On the day in question, 239A in the year of Larry, over 2000 freighters were loaded at each of Gargantor’s seven hundred distribution stations. Their cargo consisted almost entirely of products that the galactic citizenry didn’t need but bought anyway.
Ointments and unguents to make the green of your eyeballs even greener. Miracle towels that keep you moist no matter what temperature your volcano rises to. These products, and millions more, were being loaded and flown to every point of the galaxy in the cheapest spacecraft money could hire.
In amongst this vast array of useless but cleverly marketed things was a small container of several billion guardbot kits.
Guardbots were one of the first products ever made by the Gargantor Engineering Collective and would later be recorded in the report from Gargantor’s corporate liquidators, one of their best. As far as anyone could tell, the guardbot line was very profitable until it was inexplicably killed off by short-sighted executive hubris.
Hubris is a great word; if you don’t know what it means, you should look it up, particularly if you plan on reading the history of the Gargantor Engineering Collective because it turns up there a lot.

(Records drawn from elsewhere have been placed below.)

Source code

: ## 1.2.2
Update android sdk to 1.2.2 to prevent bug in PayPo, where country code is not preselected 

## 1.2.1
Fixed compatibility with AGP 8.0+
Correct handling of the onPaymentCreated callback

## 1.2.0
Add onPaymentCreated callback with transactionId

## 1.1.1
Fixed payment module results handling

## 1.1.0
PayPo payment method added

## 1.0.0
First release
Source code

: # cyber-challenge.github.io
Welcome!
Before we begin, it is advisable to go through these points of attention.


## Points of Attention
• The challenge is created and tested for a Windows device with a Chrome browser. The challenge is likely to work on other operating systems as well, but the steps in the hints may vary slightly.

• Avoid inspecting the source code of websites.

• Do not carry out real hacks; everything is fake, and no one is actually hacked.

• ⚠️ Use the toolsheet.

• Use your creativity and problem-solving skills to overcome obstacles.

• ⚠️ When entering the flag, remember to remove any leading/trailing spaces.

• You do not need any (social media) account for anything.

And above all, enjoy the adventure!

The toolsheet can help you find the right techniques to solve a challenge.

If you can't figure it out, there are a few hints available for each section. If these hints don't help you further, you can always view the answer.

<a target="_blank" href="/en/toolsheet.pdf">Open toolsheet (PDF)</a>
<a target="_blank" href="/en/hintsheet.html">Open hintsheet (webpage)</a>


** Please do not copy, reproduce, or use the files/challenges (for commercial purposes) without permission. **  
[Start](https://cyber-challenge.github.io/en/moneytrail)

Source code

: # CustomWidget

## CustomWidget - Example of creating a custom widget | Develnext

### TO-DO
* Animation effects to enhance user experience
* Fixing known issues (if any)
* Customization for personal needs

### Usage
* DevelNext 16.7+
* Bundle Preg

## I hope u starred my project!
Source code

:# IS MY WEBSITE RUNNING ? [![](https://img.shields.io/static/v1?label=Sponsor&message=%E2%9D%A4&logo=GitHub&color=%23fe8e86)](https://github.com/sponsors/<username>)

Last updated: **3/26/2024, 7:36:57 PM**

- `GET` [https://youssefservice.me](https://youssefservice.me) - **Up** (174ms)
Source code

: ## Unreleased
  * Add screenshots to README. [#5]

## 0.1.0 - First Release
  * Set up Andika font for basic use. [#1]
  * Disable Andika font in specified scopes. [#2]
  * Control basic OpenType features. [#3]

Guardbots are a no-nonsense little robot that guards things. If they find something alarming, they alert you. That’s it, simple. In Earth terms, the Roman Empire used geese for a very similar purpose. Guardbots lay fewer eggs than geese, but they also don’t turn as a flock and chase you screaming through the garrison holding the underpants you were innocently washing in their pond while the rest of your legionnaire friends laugh at you. In a poll of legionnaires serving under Antoninus Pius, nearly 90% preferred guardbots to geese. If the Gargantor Marketing Department hadn’t ceased to exist millions of years previously, they definitely would have used that statistic.
On day 239A in the year of Larry, the shipment of guardbots that we are interested in was loaded into a rather disreputable-looking Toothbreaker class freighter. Toothbreakers are large flying cubes. They’re terribly ugly, not even remotely reliable, utterly unsafe for any live cargo, and only able to be crewed by gelatinous races that don’t mind being squashed flat every now and again.
Captain Y and Co-pilot Z performed as many pre-flight checks as they were paid for; none. Aiming their ship at the nearest of the three suns, they took off. The Toothbreaker was surprisingly fast for a flying cube, disappearing from sight long before the last freighter part finished bouncing across the launchpad.
Captain Y pulled a hard right at the first sun, squashing both itself and the Co-pilot flat. In the cargo hold below, the violent manoeuvre ripped loose about a third of the freighter’s barely secured cargo and jettisoned it out a side hatch that had fallen off years ago.
Glancing at a cracked monitor, Captain Y checked to make sure that the loud banging hadn’t dropped the freight loss meter too far below the ‘we’re not getting paid’ line. The meter showed cargo status about halfway between ‘can’t afford fuel to get back’ and ‘sell the Co-pilot to slave trader’, not Y’s worst reading at this point in the journey by a long shot. Satisfied, Y pointed the Toothbreaker at its destination and accelerated.
And that is how a container load of Gargantor Engineering Collective Guardbots (Standard edition, multiple colours) found themselves to be space flotsam on the edge of a busy intergalactic trade route.